PARLIAMENT HILL, Ottawa—Canada is in the grip of an election scandal that one member of Parliament says is rooted in “American-style dirty tricks.”
While allegations in the increasingly complex scandal continue to emerge, one consistent charge is that the Conservative Party, which won the last election, had candidates who used questionable, if not illegal, methods to discourage voters.
The governing Conservative Party is facing the brunt of the accusations that it, or its candidates, was behind misleading or harassing phone calls meant to confuse voters or discredit opposing parties.
On Thursday, Prime Minister Stephen Harper and his designated hitter on the file, prime ministerial parliamentary secretary Dean Del Mastro, tried to deflate the controversy by suggesting the calls were mangled attempts by Liberal Party candidates to get their own supporters out to vote.
“Yesterday and other days the Liberal Party said that it had received these misleading phone calls from numbers in the United States. We have done some checking. We have only found that it was the Liberal Party that did source its phone calls from the United States.
“So I wonder if the reason the honourable leader of the Liberal Party will not in fact show us his evidence is because it will point in fact that it was the Liberal Party that made these calls,” Harper told the House of Commons.
Del Mastro made that same point but later revealed in a televised interview on CBC that he was not aware there was a Canadian company, PrimeContact Group, by the same name as a U.S. company based in North Dakota.
The U.S. company, Prime Contact Inc., said it did not work with Canadian political parties.
Many of the damaging election calls came from U.S.-based area codes.
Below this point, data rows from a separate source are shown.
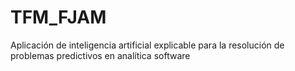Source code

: # TFM_FJAM
 Aplicación de inteligencia artificial explicable para la resolución de problemas predictivos en analítica software
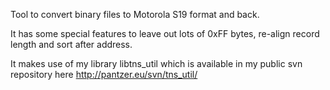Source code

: Tool to convert binary files to Motorola S19 format and back.

It has some special features to leave out lots of 0xFF bytes,
re-align record length and sort after address.

It makes use of my library libtns_util which is available in my public svn repository
here http://pantzer.eu/svn/tns_util/
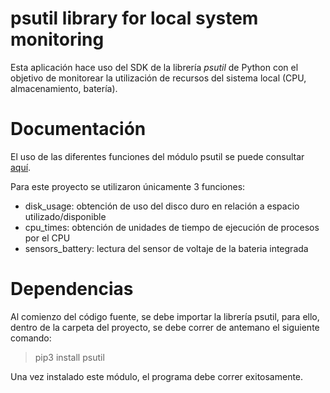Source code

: psutil library for local system monitoring
===============

Esta aplicación hace uso del SDK de la librería *psutil* de Python con el objetivo de monitorear la utilización de recursos del sistema local (CPU, almacenamiento, batería).

# Documentación
El uso de las diferentes funciones del módulo psutil se puede consultar [aquí](https://pypi.org/project/psutil/).

Para este proyecto se utilizaron únicamente 3 funciones: 
- disk_usage: obtención de uso del disco duro en relación a espacio utilizado/disponible
- cpu_times: obtención de unidades de tiempo de ejecución de procesos por el CPU
- sensors_battery: lectura del sensor de voltaje de la bateria integrada


# Dependencias
Al comienzo del código fuente, se debe importar la librería psutil, para ello, dentro de la carpeta del proyecto, se debe correr de antemano el siguiente comando:
> pip3 install psutil

Una vez instalado este módulo, el programa debe correr exitosamente.



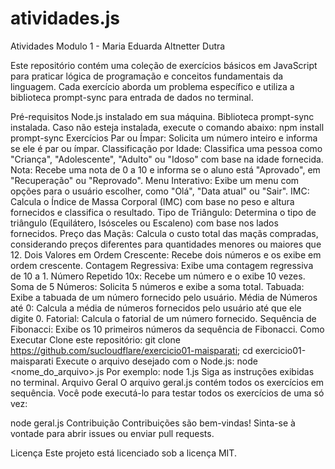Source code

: # atividades.js
Atividades Modulo 1 - Maria Eduarda Altnetter Dutra

Este repositório contém uma coleção de exercícios básicos em JavaScript para praticar lógica de programação e conceitos fundamentais da linguagem. Cada exercício aborda um problema específico e utiliza a biblioteca prompt-sync para entrada de dados no terminal.

Pré-requisitos
Node.js instalado em sua máquina.
Biblioteca prompt-sync instalada. Caso não esteja instalada, execute o comando abaixo:
npm install prompt-sync
Exercícios
Par ou Ímpar: Solicita um número inteiro e informa se ele é par ou ímpar.
Classificação por Idade: Classifica uma pessoa como "Criança", "Adolescente", "Adulto" ou "Idoso" com base na idade fornecida.
Nota: Recebe uma nota de 0 a 10 e informa se o aluno está "Aprovado", em "Recuperação" ou "Reprovado".
Menu Interativo: Exibe um menu com opções para o usuário escolher, como "Olá", "Data atual" ou "Sair".
IMC: Calcula o Índice de Massa Corporal (IMC) com base no peso e altura fornecidos e classifica o resultado.
Tipo de Triângulo: Determina o tipo de triângulo (Equilátero, Isósceles ou Escaleno) com base nos lados fornecidos.
Preço das Maçãs: Calcula o custo total das maçãs compradas, considerando preços diferentes para quantidades menores ou maiores que 12.
Dois Valores em Ordem Crescente: Recebe dois números e os exibe em ordem crescente.
Contagem Regressiva: Exibe uma contagem regressiva de 10 a 1.
Número Repetido 10x: Recebe um número e o exibe 10 vezes.
Soma de 5 Números: Solicita 5 números e exibe a soma total.
Tabuada: Exibe a tabuada de um número fornecido pelo usuário.
Média de Números até 0: Calcula a média de números fornecidos pelo usuário até que ele digite 0.
Fatorial: Calcula o fatorial de um número fornecido.
Sequência de Fibonacci: Exibe os 10 primeiros números da sequência de Fibonacci.
Como Executar
Clone este repositório:
git clone https://github.com/sucloudflare/exercicio01-maisparati;
cd exercicio01-maisparati
Execute o arquivo desejado com o Node.js:
node <nome_do_arquivo>.js
Por exemplo:
node 1.js
Siga as instruções exibidas no terminal.
Arquivo Geral
O arquivo geral.js contém todos os exercícios em sequência. Você pode executá-lo para testar todos os exercícios de uma só vez:

node geral.js
Contribuição
Contribuições são bem-vindas! Sinta-se à vontade para abrir issues ou enviar pull requests.

Licença
Este projeto está licenciado sob a licença MIT.
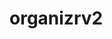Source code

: <!-- generated by markdown-notes-tree -->

# organizrv2

<!-- optional markdown-notes-tree directory description starts here -->

<!-- optional markdown-notes-tree directory description ends here -->
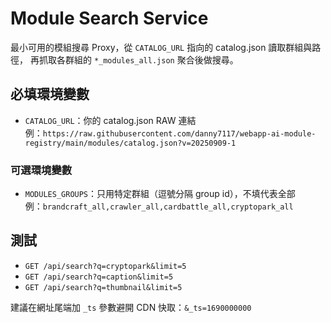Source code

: # Module Search Service

最小可用的模組搜尋 Proxy，從 `CATALOG_URL` 指向的 catalog.json 讀取群組與路徑，
再抓取各群組的 `*_modules_all.json` 聚合後做搜尋。

## 必填環境變數
- `CATALOG_URL`：你的 catalog.json RAW 連結  
  例：`https://raw.githubusercontent.com/danny7117/webapp-ai-module-registry/main/modules/catalog.json?v=20250909-1`

### 可選環境變數
- `MODULES_GROUPS`：只用特定群組（逗號分隔 group id），不填代表全部  
  例：`brandcraft_all,crawler_all,cardbattle_all,cryptopark_all`

## 測試
- `GET /api/search?q=cryptopark&limit=5`
- `GET /api/search?q=caption&limit=5`
- `GET /api/search?q=thumbnail&limit=5`

建議在網址尾端加 `_ts` 參數避開 CDN 快取：`&_ts=1690000000`

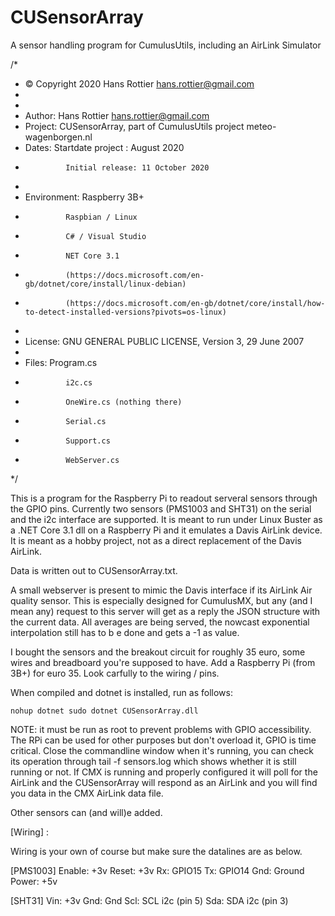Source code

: # CUSensorArray
A sensor handling program for CumulusUtils, including an AirLink Simulator

/*
 * © Copyright 2020 Hans Rottier <hans.rottier@gmail.com>
 *
 * 
 * Author:      Hans Rottier <hans.rottier@gmail.com>
 * Project:     CUSensorArray, part of CumulusUtils project meteo-wagenborgen.nl
 * Dates:       Startdate project : August 2020
 *              Initial release: 11 October 2020
 *              
 * Environment: Raspberry 3B+
 *              Raspbian / Linux 
 *              C# / Visual Studio 
 *              NET Core 3.1 
 *              (https://docs.microsoft.com/en-gb/dotnet/core/install/linux-debian)
 *              (https://docs.microsoft.com/en-gb/dotnet/core/install/how-to-detect-installed-versions?pivots=os-linux)
 * 
 * License:     GNU GENERAL PUBLIC LICENSE, Version 3, 29 June 2007
 * 
 * Files:       Program.cs
 *              i2c.cs
 *              OneWire.cs (nothing there)
 *              Serial.cs
 *              Support.cs
 *              WebServer.cs
 */

This is a program for the Raspberry Pi to readout serveral sensors through the GPIO pins. 
Currently two sensors (PMS1003 and SHT31) on the serial and the i2c interface are supported. 
It is meant to run under Linux Buster as a .NET Core 3.1 dll on a Raspberry Pi and it emulates a Davis AirLink device.
It is meant as a hobby project, not as a direct replacement of the Davis AirLink.

Data is written out to CUSensorArray.txt.

A small webserver is present to mimic the Davis interface if its AirLink Air quality sensor. This is especially designed for CumulusMX, but any (and I mean any) 
request to this server will get as a reply the JSON structure with the current data. All averages are being served, the nowcast exponential interpolation still 
has to b e done and gets a -1 as value.

I bought the sensors and the breakout circuit for roughly 35 euro, some wires and breadboard you're supposed to have.
Add a Raspberry Pi (from 3B+) for euro 35. Look carfully to the wiring / pins.

When compiled and dotnet is installed, run as follows:

    nohup dotnet sudo dotnet CUSensorArray.dll
    
NOTE: it must be run as root to prevent problems with GPIO accessibility. The RPi can be used for other purposes but don't overload it, GPIO is time critical. 
      Close the commandline window when it's running, you can check its operation through tail -f sensors.log which shows whether it is still running or not.
      If CMX is running and properly configured it will poll for the AirLink and the CUSensorArray will respond as an AirLink and you will find you data
      in the CMX AirLink data file.
      
Other sensors can (and will)e added.

[Wiring] :

Wiring is your own of course but make sure the datalines are as below.

[PMS1003]
Enable: +3v
Reset:  +3v
Rx:     GPIO15
Tx:     GPIO14
Gnd:    Ground
Power:  +5v

[SHT31]
Vin:    +3v
Gnd:    Gnd
Scl:    SCL i2c (pin 5)
Sda:    SDA i2c (pin 3)
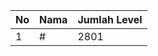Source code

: | No | Nama            | Jumlah Level |
|----|-----------------|--------------|
| 1  | #    |    2801        |
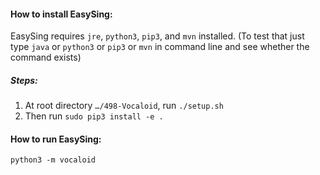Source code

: #### How to install EasySing:

EasySing requires `jre`, `python3`, `pip3`, and `mvn` installed. (To test that just type `java` or `python3` or `pip3` or `mvn` in command line and see whether the command exists)

##### Steps:

1. At root directory `…/498-Vocaloid`,  run `./setup.sh` 
2. Then run `sudo pip3 install -e .` 

#### How to run EasySing:

`python3 -m vocaloid`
However, the numbers people saw on their call displays could have been spoofed, given that some saw “Elections Canada” on their display even though the national body that handles Canada’s elections does not make such calls.
In some of the calls, live agents made what are described as rude, harassing calls while presenting themselves as advocates for one of the two major parties that lost in the last election.
In another scenario, automated calls directed voters to non-existent or incorrect polling stations.
Among the most vocal denouncers of what is now known as the robocall scandal is Pat Martin, an MP for the second-ranked New Democratic Party.
“If the Conservatives won their razor-thin majority by cheating, using American-style dirty tricks, then they have no mandate. Neither do they have the moral authority to govern,” Martin told reporters on Wednesday.
The Conservatives maintained that they had no connection to a centralized robocall effort.
However, they have left the door open to individual candidates having played a role, particularly in Guelph, Ontario, where Elections Canada is now investigating reports of widespread robocalls by a firm with Conservative ties that attempted to direct voters to the wrong polling station on election day.